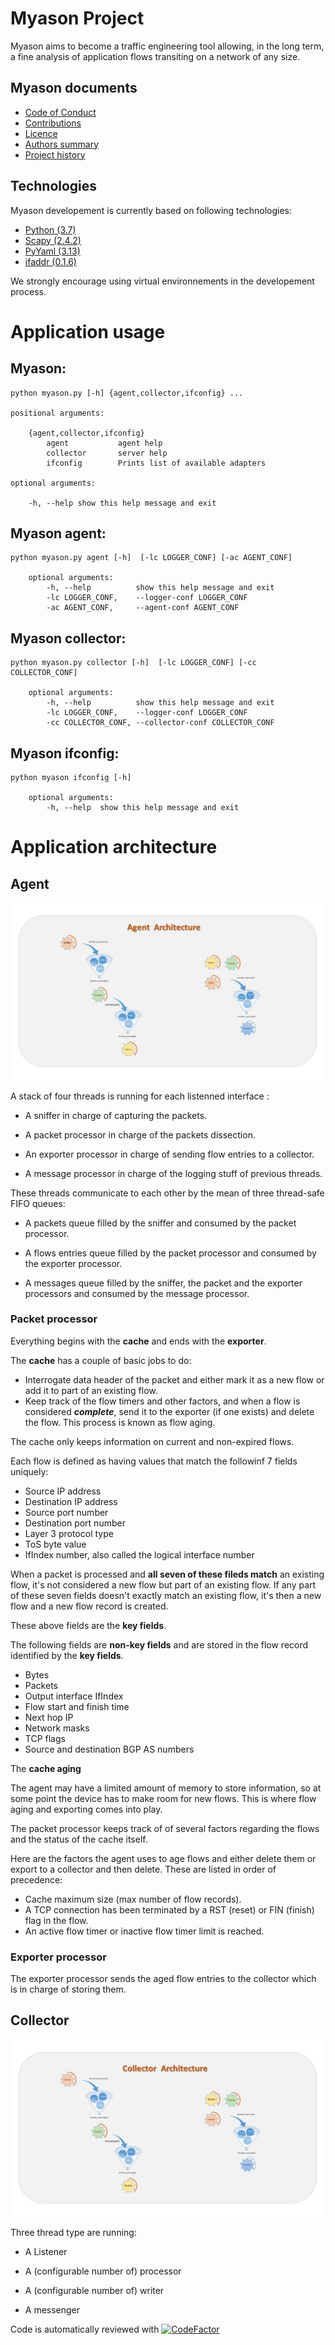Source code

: # Myason Project

Myason aims to become a traffic engineering tool allowing, in the long term, a fine analysis
of application flows transiting on a network of any size.

## Myason documents

- [Code of Conduct](CODE_OF_CONDUCT.md)
- [Contributions](CONTRIBUTING.md)
- [Licence](LICENCE.md)
- [Authors summary](AUTHORS.md)
- [Project history](HISTORY.md)

## Technologies

Myason developement is currently based on following technologies:

- [Python (3.7)](https://www.python.org)
- [Scapy (2.4.2)](https://scapy.net/)
- [PyYaml (3.13)](https://pyyaml.org/wiki/PyYAML)
- [ifaddr (0.1.6)](https://github.com/pydron/ifaddr)

We strongly encourage using virtual environnements in the developement process. 

# Application usage
## Myason:

    python myason.py [-h] {agent,collector,ifconfig} ...

    positional arguments:

        {agent,collector,ifconfig}
            agent           agent help
            collector       server help
            ifconfig        Prints list of available adapters

    optional arguments:

        -h, --help show this help message and exit

## Myason agent:

    python myason.py agent [-h]  [-lc LOGGER_CONF] [-ac AGENT_CONF]

        optional arguments:
            -h, --help          show this help message and exit
            -lc LOGGER_CONF,    --logger-conf LOGGER_CONF
            -ac AGENT_CONF,     --agent-conf AGENT_CONF

## Myason collector:

    python myason.py collector [-h]  [-lc LOGGER_CONF] [-cc COLLECTOR_CONF]

        optional arguments:
            -h, --help          show this help message and exit
            -lc LOGGER_CONF,    --logger-conf LOGGER_CONF
            -cc COLLECTOR_CONF, --collector-conf COLLECTOR_CONF

## Myason ifconfig:

    python myason ifconfig [-h]

        optional arguments:
            -h, --help  show this help message and exit


# Application architecture

## Agent

![Agent architecture](images/myason_agent_architecture.jpg)

A stack of four threads is running for each listenned interface :

- A sniffer in charge of capturing the packets.

- A packet processor in charge of the packets dissection.

- An exporter processor in charge of sending flow entries to a collector.

- A message processor in charge of the logging stuff of previous threads.

These threads communicate to each other by the mean of three thread-safe FIFO queues:

- A packets queue filled by the sniffer and consumed by the packet processor.


- A flows entries queue filled by the packet processor and consumed by
the exporter processor.

- A messages queue filled by the sniffer, the packet and the exporter processors
and consumed by the message processor.

### Packet processor

Everything begins with the **cache** and ends with the **exporter**.

The **cache** has a couple of basic jobs to do:

- Interrogate data header of the packet and either mark it as a new flow or add it to part of an existing flow.
- Keep track of the flow timers and other factors, and when a flow is considered _**complete**_,
send it to the exporter (if one exists) and delete the flow. This process is known as flow aging.

The cache only keeps information on current and non-expired flows.

Each flow is defined as having values that match the followinf 7 fields uniquely:

- Source IP address
- Destination IP address
- Source port number
- Destination port number
- Layer 3 protocol type
- ToS byte value
- IfIndex number, also called the logical interface number

When a packet is processed and **all seven of these fileds match** an existing flow, it's not considered a
new flow but part of an existing flow. If any part of these seven fields doesn't exactly match an existing
flow, it's then a new flow and a new flow record is created.

These above fields are the **key fields**.

The following fields are **non-key fields** and are stored in the flow record identified by the **key fields**.

- Bytes
- Packets
- Output interface IfIndex
- Flow start and finish time
- Next hop IP
- Network masks
- TCP flags
- Source and destination BGP AS numbers

The **cache aging** 

The agent may have a limited amount of memory to store information, so at some point the device has to make
room for new flows. This is where flow aging and exporting comes into play.

The packet processor keeps track of of several factors regarding the flows and the status of the cache itself.

Here are the factors the agent uses to age flows and either delete them or export to a collector and
then delete. These are listed in order of precedence:

- Cache maximum size (max number of flow records).
- A TCP connection has been terminated by a RST (reset) or FIN (finish) flag in the flow.
- An active flow timer or inactive flow timer limit is reached.

### Exporter processor

The exporter processor sends the aged flow entries to the collector which is in
charge of storing them.

## Collector

![Collector architecture](images/myason_collector_architecture.jpg)


Three thread type are running:

- A Listener

- A (configurable number of) processor

- A (configurable number of) writer

- A messenger

Code is automatically reviewed with 
[![CodeFactor](https://www.codefactor.io/repository/github/thierrydecker/myason/badge)](https://www.codefactor.io/repository/github/thierrydecker/myason)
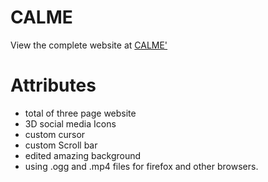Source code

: # CALME
View the complete website at [CALME'](https://calmee001.github.io/)
# Attributes
- total of three page website
- 3D social media Icons
- custom cursor
- custom Scroll bar
- edited amazing background 
- using .ogg and .mp4 files for firefox and other browsers.
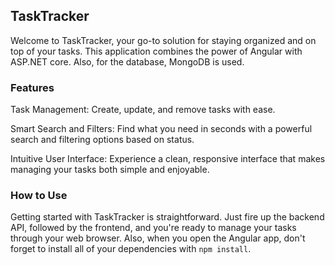 ## TaskTracker

Welcome to TaskTracker, your go-to solution for staying organized and on top of your tasks. This application combines the power of Angular with ASP.NET core. Also, for the database, MongoDB is used.

### Features

Task Management: Create, update, and remove tasks with ease.

Smart Search and Filters: Find what you need in seconds with a powerful search and filtering options based on status.

Intuitive User Interface: Experience a clean, responsive interface that makes managing your tasks both simple and enjoyable.

### How to Use

Getting started with TaskTracker is straightforward. Just fire up the backend API, followed by the frontend, and you're ready to manage your tasks through your web browser. Also, when you open the Angular app, don't forget to install all of your dependencies with `npm install`.
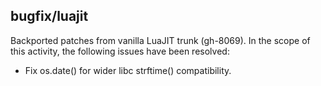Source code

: ## bugfix/luajit

Backported patches from vanilla LuaJIT trunk (gh-8069). In the scope of this
activity, the following issues have been resolved:

* Fix os.date() for wider libc strftime() compatibility.
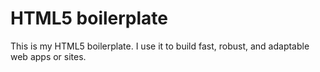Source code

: # HTML5 boilerplate
This is my HTML5 boilerplate. I use it to build fast, robust, and adaptable
web apps or sites.
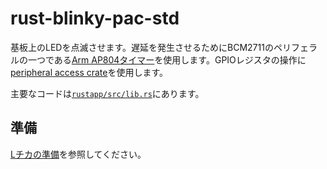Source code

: # rust-blinky-pac-std

基板上のLEDを点滅させます。遅延を発生させるためにBCM2711のペリフェラルの一つである[Arm AP804タイマー][1]を使用します。GPIOレジスタの操作に[peripheral access crate](../common/bcm2711_pac)を使用します。

主要なコードは[`rustapp/src/lib.rs`](./rustapp/src/lib.rs)にあります。

## 準備

[Lチカの準備](../doc/blinky-prepare.md)を参照してください。

[1]: https://datasheets.raspberrypi.com/bcm2711/bcm2711-peripherals.pdf#%5B%7B%22num%22%3A162%2C%22gen%22%3A0%7D%2C%7B%22name%22%3A%22XYZ%22%7D%2C115%2C841.89%2Cnull%5D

▶ [Your task] Please hand back every entry above exactly, with no images in the copy.

▶ [Exercise result]
Source code

: # Myason Project

Myason aims to become a traffic engineering tool allowing, in the long term, a fine analysis
of application flows transiting on a network of any size.

## Myason documents

- [Code of Conduct](CODE_OF_CONDUCT.md)
- [Contributions](CONTRIBUTING.md)
- [Licence](LICENCE.md)
- [Authors summary](AUTHORS.md)
- [Project history](HISTORY.md)

## Technologies

Myason developement is currently based on following technologies:

- [Python (3.7)](https://www.python.org)
- [Scapy (2.4.2)](https://scapy.net/)
- [PyYaml (3.13)](https://pyyaml.org/wiki/PyYAML)
- [ifaddr (0.1.6)](https://github.com/pydron/ifaddr)

We strongly encourage using virtual environnements in the developement process. 

# Application usage
## Myason:

    python myason.py [-h] {agent,collector,ifconfig} ...

    positional arguments:

        {agent,collector,ifconfig}
            agent           agent help
            collector       server help
            ifconfig        Prints list of available adapters

    optional arguments:

        -h, --help show this help message and exit

## Myason agent:

    python myason.py agent [-h]  [-lc LOGGER_CONF] [-ac AGENT_CONF]

        optional arguments:
            -h, --help          show this help message and exit
            -lc LOGGER_CONF,    --logger-conf LOGGER_CONF
            -ac AGENT_CONF,     --agent-conf AGENT_CONF

## Myason collector:

    python myason.py collector [-h]  [-lc LOGGER_CONF] [-cc COLLECTOR_CONF]

        optional arguments:
            -h, --help          show this help message and exit
            -lc LOGGER_CONF,    --logger-conf LOGGER_CONF
            -cc COLLECTOR_CONF, --collector-conf COLLECTOR_CONF

## Myason ifconfig:

    python myason ifconfig [-h]

        optional arguments:
            -h, --help  show this help message and exit


# Application architecture

## Agent

![Agent architecture](images/myason_agent_architecture.jpg)

A stack of four threads is running for each listenned interface :

- A sniffer in charge of capturing the packets.

- A packet processor in charge of the packets dissection.

- An exporter processor in charge of sending flow entries to a collector.

- A message processor in charge of the logging stuff of previous threads.

These threads communicate to each other by the mean of three thread-safe FIFO queues:

- A packets queue filled by the sniffer and consumed by the packet processor.


- A flows entries queue filled by the packet processor and consumed by
the exporter processor.

- A messages queue filled by the sniffer, the packet and the exporter processors
and consumed by the message processor.

### Packet processor

Everything begins with the **cache** and ends with the **exporter**.

The **cache** has a couple of basic jobs to do:

- Interrogate data header of the packet and either mark it as a new flow or add it to part of an existing flow.
- Keep track of the flow timers and other factors, and when a flow is considered _**complete**_,
send it to the exporter (if one exists) and delete the flow. This process is known as flow aging.

The cache only keeps information on current and non-expired flows.

Each flow is defined as having values that match the followinf 7 fields uniquely:

- Source IP address
- Destination IP address
- Source port number
- Destination port number
- Layer 3 protocol type
- ToS byte value
- IfIndex number, also called the logical interface number

When a packet is processed and **all seven of these fileds match** an existing flow, it's not considered a
new flow but part of an existing flow. If any part of these seven fields doesn't exactly match an existing
flow, it's then a new flow and a new flow record is created.

These above fields are the **key fields**.

The following fields are **non-key fields** and are stored in the flow record identified by the **key fields**.

- Bytes
- Packets
- Output interface IfIndex
- Flow start and finish time
- Next hop IP
- Network masks
- TCP flags
- Source and destination BGP AS numbers

The **cache aging** 

The agent may have a limited amount of memory to store information, so at some point the device has to make
room for new flows. This is where flow aging and exporting comes into play.

The packet processor keeps track of of several factors regarding the flows and the status of the cache itself.

Here are the factors the agent uses to age flows and either delete them or export to a collector and
then delete. These are listed in order of precedence:

- Cache maximum size (max number of flow records).
- A TCP connection has been terminated by a RST (reset) or FIN (finish) flag in the flow.
- An active flow timer or inactive flow timer limit is reached.

### Exporter processor

The exporter processor sends the aged flow entries to the collector which is in
charge of storing them.

## Collector

![Collector architecture](images/myason_collector_architecture.jpg)


Three thread type are running:

- A Listener

- A (configurable number of) processor

- A (configurable number of) writer

- A messenger

Code is automatically reviewed with 
[![CodeFactor](https://www.codefactor.io/repository/github/thierrydecker/myason/badge)](https://www.codefactor.io/repository/github/thierrydecker/myason)
Source code

: # CALME
View the complete website at [CALME'](https://calmee001.github.io/)
# Attributes
- total of three page website
- 3D social media Icons
- custom cursor
- custom Scroll bar
- edited amazing background 
- using .ogg and .mp4 files for firefox and other browsers.
 ## TaskTracker

Welcome to TaskTracker, your go-to solution for staying organized and on top of your tasks. This application combines the power of Angular with ASP.NET core. Also, for the database, MongoDB is used.

### Features

Task Management: Create, update, and remove tasks with ease.

Smart Search and Filters: Find what you need in seconds with a powerful search and filtering options based on status.

Intuitive User Interface: Experience a clean, responsive interface that makes managing your tasks both simple and enjoyable.

### How to Use

Getting started with TaskTracker is straightforward. Just fire up the backend API, followed by the frontend, and you're ready to manage your tasks through your web browser. Also, when you open the Angular app, don't forget to install all of your dependencies with `npm install`.
Source code

: ## bugfix/luajit

Backported patches from vanilla LuaJIT trunk (gh-8069). In the scope of this
activity, the following issues have been resolved:

* Fix os.date() for wider libc strftime() compatibility.
Source code

: # HTML5 boilerplate
This is my HTML5 boilerplate. I use it to build fast, robust, and adaptable
web apps or sites.
Source code

: # rust-blinky-pac-std

基板上のLEDを点滅させます。遅延を発生させるためにBCM2711のペリフェラルの一つである[Arm AP804タイマー][1]を使用します。GPIOレジスタの操作に[peripheral access crate](../common/bcm2711_pac)を使用します。

主要なコードは[`rustapp/src/lib.rs`](./rustapp/src/lib.rs)にあります。

## 準備

[Lチカの準備](../doc/blinky-prepare.md)を参照してください。

[1]: https://datasheets.raspberrypi.com/bcm2711/bcm2711-peripherals.pdf#%5B%7B%22num%22%3A162%2C%22gen%22%3A0%7D%2C%7B%22name%22%3A%22XYZ%22%7D%2C115%2C841.89%2Cnull%5D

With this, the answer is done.